**TASK TO COMPLETE**
If a line in the records below holds the word "shields", copy it.

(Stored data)

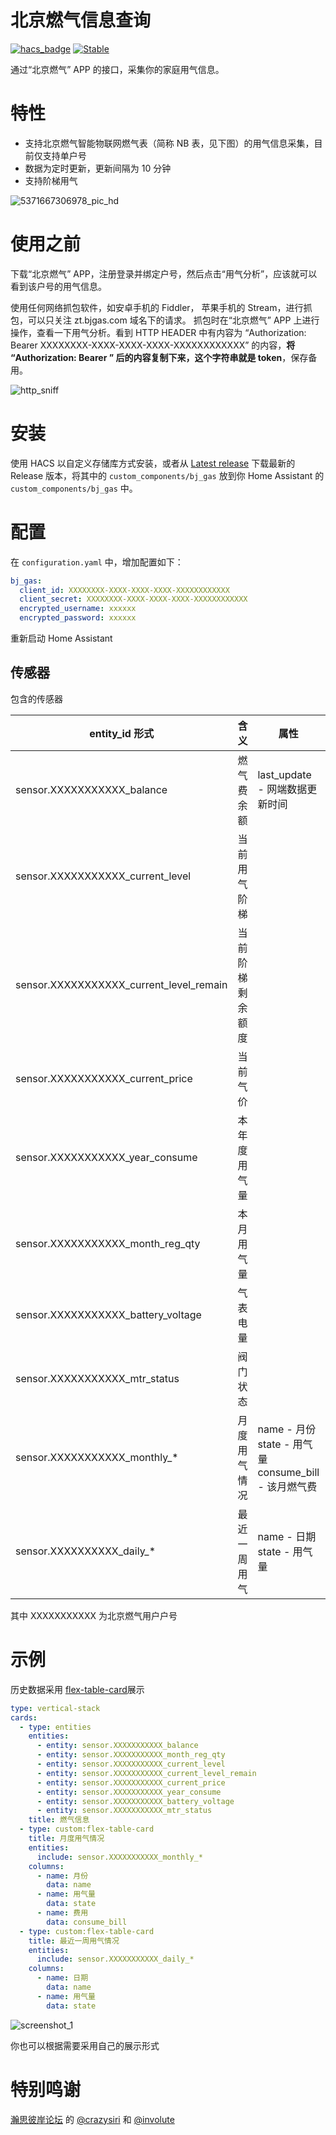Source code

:# 北京燃气信息查询

[![hacs_badge](https://img.shields.io/badge/HACS-Custom-orange.svg)](https://github.com/hacs/integration)
[![Stable](https://img.shields.io/github/v/release/zhaoyibo/bj_gas)](https://github.com/zhaoyibo/bj_gas/releases/latest)

通过“北京燃气” APP 的接口，采集你的家庭用气信息。


# 特性
- 支持北京燃气智能物联网燃气表（简称 NB 表，见下图）的用气信息采集，目前仅支持单户号
- 数据为定时更新，更新间隔为 10 分钟
- 支持阶梯用气

![5371667306978_pic_hd](https://user-images.githubusercontent.com/11988080/199236469-4a841838-d3be-4552-bff7-4594bae3c30f.jpg)


# 使用之前
下载“北京燃气” APP，注册登录并绑定户号，然后点击“用气分析”，应该就可以看到该户号的用气信息。

使用任何网络抓包软件，如安卓手机的 Fiddler， 苹果手机的 Stream，进行抓包，可以只关注 zt.bjgas.com 域名下的请求。
抓包时在“北京燃气” APP 上进行操作，查看一下用气分析。看到 HTTP HEADER 中有内容为 “Authorization: Bearer XXXXXXXX-XXXX-XXXX-XXXX-XXXXXXXXXXXX” 的内容，**将 “Authorization: Bearer ” 后的内容复制下来，这个字符串就是 token**，保存备用。

![http_sniff](https://user-images.githubusercontent.com/11988080/199236229-b1307db7-8823-46e5-a1e5-5b5e9ecb1a13.jpg)


# 安装
使用 HACS 以自定义存储库方式安装，或者从 [Latest release](https://github.com/zhaoyibo/bj_gas/releases/latest) 下载最新的 Release 版本，将其中的 `custom_components/bj_gas` 放到你 Home Assistant 的 `custom_components/bj_gas` 中。


# 配置
在 `configuration.yaml` 中，增加配置如下：

```yaml
bj_gas:
  client_id: XXXXXXXX-XXXX-XXXX-XXXX-XXXXXXXXXXXX
  client_secret: XXXXXXXX-XXXX-XXXX-XXXX-XXXXXXXXXXXX
  encrypted_username: xxxxxx
  encrypted_password: xxxxxx
```

重新启动 Home Assistant


## 传感器
包含的传感器

| entity_id 形式                          | 含义             | 属性                                                         | 备注              |
| --------------------------------------- | ---------------- | ------------------------------------------------------------ | ----------------- |
| sensor.XXXXXXXXXXX_balance              | 燃气费余额       | last_update - 网端数据更新时间                               |                   |
| sensor.XXXXXXXXXXX_current_level        | 当前用气阶梯     |                                                              |                   |
| sensor.XXXXXXXXXXX_current_level_remain | 当前阶梯剩余额度 |                                                              |                   |
| sensor.XXXXXXXXXXX_current_price        | 当前气价         |                                                              |                   |
| sensor.XXXXXXXXXXX_year_consume         | 本年度用气量     |                                                              |                   |
| sensor.XXXXXXXXXXX_month_reg_qty        | 本月用气量       |                                                              |                   |
| sensor.XXXXXXXXXXX_battery_voltage      | 气表电量         |                                                              |                   |
| sensor.XXXXXXXXXXX_mtr_status           | 阀门状态         |                                                              |                   |
| sensor.XXXXXXXXXXX_monthly_*            | 月度用气情况   | name - 月份<br/>state - 用气量<br />consume_bill - 该月燃气费 | \*取值为1-12<br/> |
| sensor.XXXXXXXXXX_daily_*               | 最近一周用气     | name - 日期<br/>state - 用气量                               | \*取值为1-7       |

其中 XXXXXXXXXXX 为北京燃气用户户号

# 示例
历史数据采用 [flex-table-card](https://github.com/custom-cards/flex-table-card)展示

```yaml
type: vertical-stack
cards:
  - type: entities
    entities:
      - entity: sensor.XXXXXXXXXXX_balance
      - entity: sensor.XXXXXXXXXXX_month_reg_qty
      - entity: sensor.XXXXXXXXXXX_current_level
      - entity: sensor.XXXXXXXXXXX_current_level_remain
      - entity: sensor.XXXXXXXXXXX_current_price
      - entity: sensor.XXXXXXXXXXX_year_consume
      - entity: sensor.XXXXXXXXXXX_battery_voltage
      - entity: sensor.XXXXXXXXXXX_mtr_status
    title: 燃气信息
  - type: custom:flex-table-card
    title: 月度用气情况
    entities:
      include: sensor.XXXXXXXXXXX_monthly_*
    columns:
      - name: 月份
        data: name
      - name: 用气量
        data: state
      - name: 费用
        data: consume_bill
  - type: custom:flex-table-card
    title: 最近一周用气情况
    entities:
      include: sensor.XXXXXXXXXXX_daily_*
    columns:
      - name: 日期
        data: name
      - name: 用气量
        data: state
```

![screenshot_1](https://user-images.githubusercontent.com/11988080/199235178-e7318fdc-7f01-4377-8ce5-ad26d2558d86.jpg)


你也可以根据需要采用自己的展示形式

# 特别鸣谢
[瀚思彼岸论坛](https://bbs.hassbian.com/) 的 [@crazysiri](https://bbs.hassbian.com/thread-13355-1-1.html) 和 [@involute](https://bbs.hassbian.com/thread-13820-1-1.html)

**RESPONSE AREA**
[![hacs_badge](https://img.shields.io/badge/HACS-Custom-orange.svg)](https://github.com/hacs/integration)
[![Stable](https://img.shields.io/github/v/release/zhaoyibo/bj_gas)](https://github.com/zhaoyibo/bj_gas/releases/latest)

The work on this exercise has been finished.